Centro - 08 febbraio 2020, 17:04

La storia romanzata della maglietta della Juventus. Dal rosa alle strisce: quando il caso ci mette lo zampino

Avevano stabilito tutto: i dirigenti, i giocatori, i soci, mancava solo una cosa.

Avevano stabilito tutto: i dirigenti, i giocatori, i soci, mancava solo una cosa.

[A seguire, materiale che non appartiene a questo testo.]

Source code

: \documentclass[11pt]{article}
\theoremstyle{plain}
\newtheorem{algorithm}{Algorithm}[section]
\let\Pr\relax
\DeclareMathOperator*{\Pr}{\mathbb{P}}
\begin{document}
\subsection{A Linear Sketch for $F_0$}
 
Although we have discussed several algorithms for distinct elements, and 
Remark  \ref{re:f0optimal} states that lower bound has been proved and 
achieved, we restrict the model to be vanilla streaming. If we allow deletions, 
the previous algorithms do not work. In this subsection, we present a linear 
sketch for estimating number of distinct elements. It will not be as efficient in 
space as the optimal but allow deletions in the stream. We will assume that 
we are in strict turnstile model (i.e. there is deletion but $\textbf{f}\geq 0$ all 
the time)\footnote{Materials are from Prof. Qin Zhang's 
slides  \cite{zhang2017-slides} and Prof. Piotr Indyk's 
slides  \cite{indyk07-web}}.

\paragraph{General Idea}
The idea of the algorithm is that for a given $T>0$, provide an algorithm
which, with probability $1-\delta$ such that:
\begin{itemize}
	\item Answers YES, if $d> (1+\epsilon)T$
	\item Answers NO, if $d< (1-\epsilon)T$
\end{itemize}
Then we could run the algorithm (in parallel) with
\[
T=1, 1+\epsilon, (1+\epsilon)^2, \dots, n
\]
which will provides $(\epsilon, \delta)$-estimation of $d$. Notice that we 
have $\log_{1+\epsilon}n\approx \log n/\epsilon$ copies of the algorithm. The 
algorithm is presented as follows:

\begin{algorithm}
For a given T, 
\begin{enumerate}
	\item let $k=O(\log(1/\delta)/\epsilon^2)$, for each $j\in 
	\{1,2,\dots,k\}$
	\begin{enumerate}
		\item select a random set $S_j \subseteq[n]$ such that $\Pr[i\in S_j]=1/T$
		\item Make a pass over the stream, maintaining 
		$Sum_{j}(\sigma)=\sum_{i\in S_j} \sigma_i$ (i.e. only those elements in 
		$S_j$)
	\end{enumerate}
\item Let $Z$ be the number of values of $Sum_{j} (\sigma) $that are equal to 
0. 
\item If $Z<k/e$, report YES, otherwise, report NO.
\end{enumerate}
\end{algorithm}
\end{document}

"Allora, come le facciamo le casacche?" chiese uno.

"Non abbiamo un soldo, continueremo con pantaloncini neri e maglietta bianca come abbiamo fatto finora" rispose un altro.

"Ma no, dobbiamo avere una divisa seria, che ci distingua"

"E bravo te, ma come te lo devo dire? Non ci sono i fondi!"

"Forse la soluzione ce l'ho io" intervenne un terzo e tutti si girarono a guardarlo. "Andiamo nel negozio di mia sorella, lei vende tessuti e roba così"

"Roba da femmine" si lamentò un quarto.

"Beh roba da mettersi addosso, lei ne capisce, ci può aiutare e farci risparmiare"

 

E così, parecchio dubbiosi, quello stesso pomeriggio si accalcarono tutti – giocatori, soci e dirigenti – dentro una minuscola merceria.

"Allora, che ci consigli?" chiese il fratello alla giovane proprietaria.

"Con i pochi soldi che avete a disposizione, ci conviene scegliere la stoffa più economica che ho in negozio" rispose la sorella per poi arrampicarsi su una scaletta e tirar fuori, dall'ultimo scaffale in alto, un grosso scampolo di tessuto.

"Ecco qua", disse posandolo sul bancone.

"Rosa?" inorridirono tutti i ragazzi.

"Rosa carnicino" spiegò lei.

"Ma perché?"

"Costa poco"

"Ah".

E così, per i tre anni successivi i giocatori della Juventus Football Club scesero in campo con casacche rosa, pantaloncini, cravattini e fusciacche nere. Sì, avevano anche cravattini e fusciacche.

 

Ma tre anni sono lunghi e, ad una certa, giunse il momento di cambiare.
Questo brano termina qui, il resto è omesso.